ヴィーザル
北欧神話の神 / ウィキペディア フリーな encyclopedia
ヴィーザル(古ノルド語: Víðarr 英語: Vidar)は、北欧神話の神の一人。その名は「森」、あるいは「広い場所」を意味している。
父はオーディン、母は巨人族のグリーズで彼女に与えられた強い靴を履いている。 トールと同等の力を持つとされ、アース神族から非常に頼りにされているといわれているが、ヴィージと呼ばれる森で半ば隠遁生活を送っている。
『古エッダ』の『ロキの口論』[1]においては、エーギルの広間で開かれた宴の席にロキが乱入してきた際、父に命じられるままに席を立ち、彼に黙々と酒をついでいる。間もなくロキが神々と口論を始めたが、ヴィーザルだけがロキから詰られなかった。
ラグナロクにおいてはオーディンを飲み込むフェンリルを倒す活躍を見せるが諸説がある。『古エッダ』の『ヴァフスルーズニルの言葉』第53節[2]や『スノッリのエッダ』第一部『ギュルヴィたぶらかし』51章[3]では「強い靴で下顎を踏みつけ、上顎をつかんで引き裂いた」とされている。
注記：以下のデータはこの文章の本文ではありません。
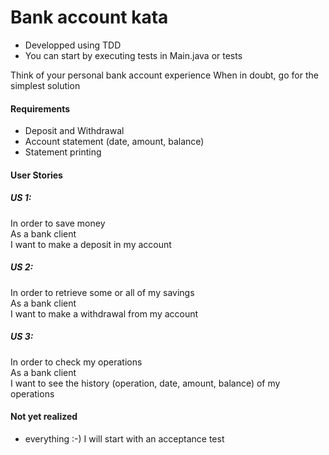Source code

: # Bank account kata

- Developped using TDD  
- You can start by executing tests in Main.java or tests  

Think of your personal bank account experience When in doubt, go for the simplest solution 
 
#### Requirements 
   
- Deposit and Withdrawal   
- Account statement (date, amount, balance)   
- Statement printing   
    
#### User Stories   

##### US 1:   
In order to save money   
As a bank client   
I want to make a deposit in my account   
   
##### US 2:   
In order to retrieve some or all of my savings   
As a bank client   
I want to make a withdrawal from my account   
   
##### US 3:   
In order to check my operations   
As a bank client   
I want to see the history (operation, date, amount, balance)  of my operations  

#### Not yet realized
- everything :-) I will start with an acceptance test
また『古エッダ』の『巫女の予言』[4]では「剣を心臓に突き刺した」とされている。
彼の「強い靴」は、人々が自分の靴を作る際、千切り取った爪先と踵の部分の皮をつなぎ合わせて作った物で鉄のように固く、そのおかげでフェンリルの顎を踏みつけることができたという。
オーディンとリンドの子ヴァーリとともにラグナロクを生き残り、新しい世界を見守る神の1柱となる。
なお『スノッリのエッダ』の『詩語法』ではヴィザールを表すケニングとして、「無口のアース」、「鉄靴の所有者」、「フェンリル狼の敵で殺し手」などを紹介している[5]。